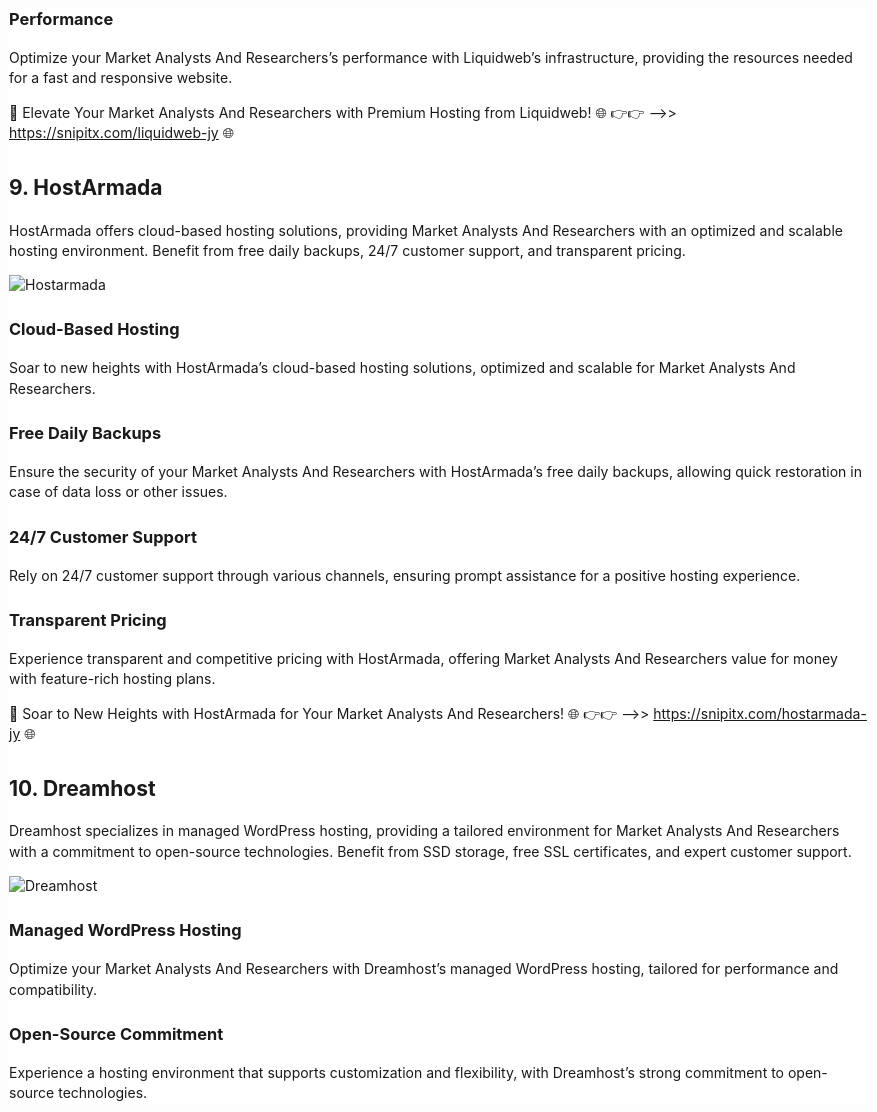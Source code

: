### Performance
Optimize your Market Analysts And Researchers’s performance with Liquidweb’s infrastructure, providing the resources needed for a fast and responsive website.

🚀 Elevate Your Market Analysts And Researchers with Premium Hosting from Liquidweb! 🌐
👉👉 -->> https://snipitx.com/liquidweb-jy 🌐

## 9. HostArmada

HostArmada offers cloud-based hosting solutions, providing Market Analysts And Researchers with an optimized and scalable hosting environment. Benefit from free daily backups, 24/7 customer support, and transparent pricing.

![Hostarmada](https://i.imgur.com/KFbdf3o.jpeg "Hostarmada Hosting")

### Cloud-Based Hosting
Soar to new heights with HostArmada’s cloud-based hosting solutions, optimized and scalable for Market Analysts And Researchers.

### Free Daily Backups
Ensure the security of your Market Analysts And Researchers with HostArmada’s free daily backups, allowing quick restoration in case of data loss or other issues.

### 24/7 Customer Support
Rely on 24/7 customer support through various channels, ensuring prompt assistance for a positive hosting experience.

### Transparent Pricing
Experience transparent and competitive pricing with HostArmada, offering Market Analysts And Researchers value for money with feature-rich hosting plans.

🚀 Soar to New Heights with HostArmada for Your Market Analysts And Researchers! 🌐
👉👉 -->> https://snipitx.com/hostarmada-jy 🌐

## 10. Dreamhost

Dreamhost specializes in managed WordPress hosting, providing a tailored environment for Market Analysts And Researchers with a commitment to open-source technologies. Benefit from SSD storage, free SSL certificates, and expert customer support.

![Dreamhost](https://i.imgur.com/rXIg8ip.jpeg "Dreamhost Hosting")

### Managed WordPress Hosting
Optimize your Market Analysts And Researchers with Dreamhost’s managed WordPress hosting, tailored for performance and compatibility.

### Open-Source Commitment
Experience a hosting environment that supports customization and flexibility, with Dreamhost’s strong commitment to open-source technologies.
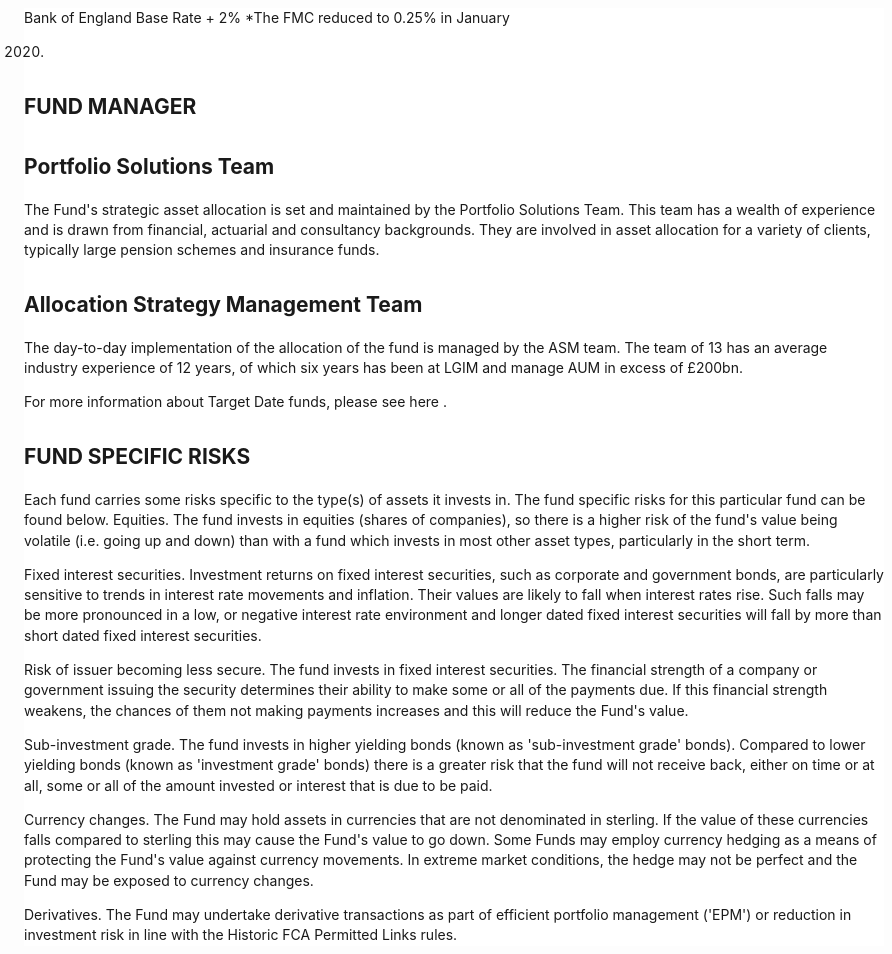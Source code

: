 Bank of England Base Rate + 2% *The FMC reduced to 0.25% in January

2020.

## FUND MANAGER

## Portfolio Solutions Team

The Fund's strategic asset allocation is set and maintained by the Portfolio Solutions Team. This team has a wealth of experience and is drawn from financial, actuarial and consultancy backgrounds. They are involved in asset allocation for a variety of clients, typically large pension schemes and insurance funds.

## Allocation Strategy Management Team

The day-to-day implementation of the allocation of the fund is managed by the ASM team. The team of 13 has an average industry experience of 12 years, of which six years has been at LGIM and manage AUM in excess of £200bn.

For more information about Target Date funds, please see here .





## FUND SPECIFIC RISKS

Each fund carries some risks specific to the type(s) of assets it invests in. The fund specific risks for this particular fund can be found below. Equities. The fund invests in equities (shares of companies), so there is a higher risk of the fund's value being volatile (i.e. going up and down) than with a fund which invests in most other asset types, particularly in the short term.

Fixed interest securities. Investment returns on fixed interest securities, such as corporate and government bonds, are particularly sensitive to trends in interest rate movements and inflation. Their values are likely to fall when interest rates rise. Such falls may be more pronounced in a low, or negative interest rate environment and longer dated fixed interest securities will fall by more than short dated fixed interest securities.

Risk of issuer becoming less secure. The fund invests in fixed interest securities. The financial strength of a company or government issuing the security determines their ability to make some or all of the payments due. If this financial strength weakens, the chances of them not making payments increases and this will reduce the Fund's value.

Sub-investment grade. The fund invests in higher yielding bonds (known as 'sub-investment grade' bonds). Compared to lower yielding bonds (known as 'investment grade' bonds) there is a greater risk that the fund will not receive back, either on time or at all, some or all of the amount invested or interest that is due to be paid.

Currency changes. The Fund may hold assets in currencies that are not denominated in sterling. If the value of these currencies falls compared to sterling this may cause the Fund's value to go down. Some Funds may employ currency hedging as a means of protecting the Fund's value against currency movements. In extreme market conditions, the hedge may not be perfect and the Fund may be exposed to currency changes.

Derivatives. The Fund may undertake derivative transactions as part of efficient portfolio management ('EPM') or reduction in investment risk in line with the Historic FCA Permitted Links rules.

Requirement: State the number of lines in the preceding data that contain the word "than", and nothing besides.

Answer to the problem: 2